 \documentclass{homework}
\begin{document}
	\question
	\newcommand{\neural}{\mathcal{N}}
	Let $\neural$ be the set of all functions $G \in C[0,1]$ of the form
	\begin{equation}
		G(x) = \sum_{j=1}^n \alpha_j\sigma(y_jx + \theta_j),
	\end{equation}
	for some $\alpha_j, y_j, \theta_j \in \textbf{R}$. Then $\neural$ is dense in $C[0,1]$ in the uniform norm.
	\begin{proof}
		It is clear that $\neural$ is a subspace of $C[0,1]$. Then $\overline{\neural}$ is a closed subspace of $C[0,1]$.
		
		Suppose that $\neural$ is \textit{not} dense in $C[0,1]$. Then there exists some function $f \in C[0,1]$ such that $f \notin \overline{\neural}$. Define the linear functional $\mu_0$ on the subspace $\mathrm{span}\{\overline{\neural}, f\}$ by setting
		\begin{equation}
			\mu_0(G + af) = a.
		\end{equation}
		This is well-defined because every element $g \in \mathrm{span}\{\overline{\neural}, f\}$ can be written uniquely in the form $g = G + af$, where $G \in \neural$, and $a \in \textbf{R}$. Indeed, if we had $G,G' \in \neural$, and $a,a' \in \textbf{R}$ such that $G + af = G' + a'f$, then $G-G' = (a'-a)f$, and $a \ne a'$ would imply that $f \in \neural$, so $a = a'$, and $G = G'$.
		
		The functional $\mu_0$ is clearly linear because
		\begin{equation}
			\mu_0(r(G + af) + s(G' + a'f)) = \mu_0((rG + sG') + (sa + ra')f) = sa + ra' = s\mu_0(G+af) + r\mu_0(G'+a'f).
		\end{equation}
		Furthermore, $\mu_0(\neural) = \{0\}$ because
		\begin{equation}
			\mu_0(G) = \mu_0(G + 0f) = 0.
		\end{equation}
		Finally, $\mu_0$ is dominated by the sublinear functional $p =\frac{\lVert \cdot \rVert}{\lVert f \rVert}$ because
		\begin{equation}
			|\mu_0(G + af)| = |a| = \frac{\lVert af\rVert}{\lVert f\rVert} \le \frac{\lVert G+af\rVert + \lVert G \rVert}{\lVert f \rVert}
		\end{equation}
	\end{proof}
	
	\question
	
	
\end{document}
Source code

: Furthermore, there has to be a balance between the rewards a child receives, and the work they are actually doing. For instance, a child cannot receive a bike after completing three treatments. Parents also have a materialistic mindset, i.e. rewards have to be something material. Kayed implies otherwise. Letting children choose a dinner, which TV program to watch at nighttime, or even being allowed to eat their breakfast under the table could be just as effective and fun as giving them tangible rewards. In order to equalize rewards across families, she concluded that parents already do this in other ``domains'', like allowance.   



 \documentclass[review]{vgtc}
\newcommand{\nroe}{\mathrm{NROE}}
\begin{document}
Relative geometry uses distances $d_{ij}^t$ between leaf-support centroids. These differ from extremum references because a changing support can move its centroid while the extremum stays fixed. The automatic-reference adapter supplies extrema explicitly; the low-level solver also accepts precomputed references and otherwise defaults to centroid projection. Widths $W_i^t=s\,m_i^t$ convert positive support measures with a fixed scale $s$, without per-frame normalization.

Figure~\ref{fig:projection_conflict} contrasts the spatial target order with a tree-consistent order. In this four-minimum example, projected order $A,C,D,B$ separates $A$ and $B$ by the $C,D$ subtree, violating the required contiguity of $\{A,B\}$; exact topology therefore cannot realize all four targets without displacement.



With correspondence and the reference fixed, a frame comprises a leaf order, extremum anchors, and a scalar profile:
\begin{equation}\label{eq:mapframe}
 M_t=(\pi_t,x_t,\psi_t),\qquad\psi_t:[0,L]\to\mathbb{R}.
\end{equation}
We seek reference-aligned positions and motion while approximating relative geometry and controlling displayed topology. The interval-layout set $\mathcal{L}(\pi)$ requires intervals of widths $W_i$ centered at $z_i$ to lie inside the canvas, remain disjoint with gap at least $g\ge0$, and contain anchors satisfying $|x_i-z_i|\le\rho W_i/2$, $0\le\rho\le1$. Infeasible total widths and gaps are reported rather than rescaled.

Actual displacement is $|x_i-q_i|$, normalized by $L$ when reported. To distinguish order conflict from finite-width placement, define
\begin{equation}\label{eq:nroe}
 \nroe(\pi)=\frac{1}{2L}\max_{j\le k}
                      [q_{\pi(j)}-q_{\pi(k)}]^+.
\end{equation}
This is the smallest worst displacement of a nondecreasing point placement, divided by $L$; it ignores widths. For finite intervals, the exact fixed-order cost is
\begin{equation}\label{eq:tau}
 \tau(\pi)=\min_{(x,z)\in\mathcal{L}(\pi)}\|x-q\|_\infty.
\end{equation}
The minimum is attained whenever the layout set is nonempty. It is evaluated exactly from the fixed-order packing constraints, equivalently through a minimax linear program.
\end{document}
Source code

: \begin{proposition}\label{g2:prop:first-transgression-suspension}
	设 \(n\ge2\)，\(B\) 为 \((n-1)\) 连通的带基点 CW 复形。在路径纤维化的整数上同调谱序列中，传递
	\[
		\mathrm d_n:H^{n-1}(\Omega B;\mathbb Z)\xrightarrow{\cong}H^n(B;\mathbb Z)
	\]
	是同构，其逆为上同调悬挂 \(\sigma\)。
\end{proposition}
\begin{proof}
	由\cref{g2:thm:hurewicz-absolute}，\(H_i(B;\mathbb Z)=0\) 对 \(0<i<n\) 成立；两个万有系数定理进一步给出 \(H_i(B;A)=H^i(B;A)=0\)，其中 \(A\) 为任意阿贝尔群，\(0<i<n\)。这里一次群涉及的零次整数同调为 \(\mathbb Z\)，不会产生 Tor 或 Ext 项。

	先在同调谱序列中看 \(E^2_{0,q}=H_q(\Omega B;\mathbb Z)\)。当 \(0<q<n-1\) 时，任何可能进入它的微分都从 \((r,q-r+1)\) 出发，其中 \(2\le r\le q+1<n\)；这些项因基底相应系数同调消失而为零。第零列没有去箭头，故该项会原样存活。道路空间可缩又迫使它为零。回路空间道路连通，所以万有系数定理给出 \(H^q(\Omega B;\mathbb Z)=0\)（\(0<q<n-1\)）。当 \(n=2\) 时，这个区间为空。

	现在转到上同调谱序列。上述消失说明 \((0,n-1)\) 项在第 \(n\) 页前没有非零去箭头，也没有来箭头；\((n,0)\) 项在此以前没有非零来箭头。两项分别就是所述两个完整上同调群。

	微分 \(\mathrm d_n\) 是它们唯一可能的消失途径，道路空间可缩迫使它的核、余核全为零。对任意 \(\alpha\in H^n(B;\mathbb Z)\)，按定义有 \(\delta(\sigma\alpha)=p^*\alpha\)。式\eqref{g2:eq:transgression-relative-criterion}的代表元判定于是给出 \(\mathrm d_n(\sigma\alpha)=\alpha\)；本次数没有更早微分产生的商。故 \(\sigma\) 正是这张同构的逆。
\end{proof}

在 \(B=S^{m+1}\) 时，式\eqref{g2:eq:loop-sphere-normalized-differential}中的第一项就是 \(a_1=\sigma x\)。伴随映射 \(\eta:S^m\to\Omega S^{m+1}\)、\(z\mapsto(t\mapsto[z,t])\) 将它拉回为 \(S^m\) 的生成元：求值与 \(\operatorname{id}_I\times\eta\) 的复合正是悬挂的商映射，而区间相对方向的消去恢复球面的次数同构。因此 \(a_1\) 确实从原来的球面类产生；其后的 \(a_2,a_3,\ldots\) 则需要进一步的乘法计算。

- - -

WHAT YOU WILL DO:
Please copy all lines of the listing in which the string "lVert" occurs.

COMPLETED EXERCISE:
		Finally, $\mu_0$ is dominated by the sublinear functional $p =\frac{\lVert \cdot \rVert}{\lVert f \rVert}$ because
			|\mu_0(G + af)| = |a| = \frac{\lVert af\rVert}{\lVert f\rVert} \le \frac{\lVert G+af\rVert + \lVert G \rVert}{\lVert f \rVert}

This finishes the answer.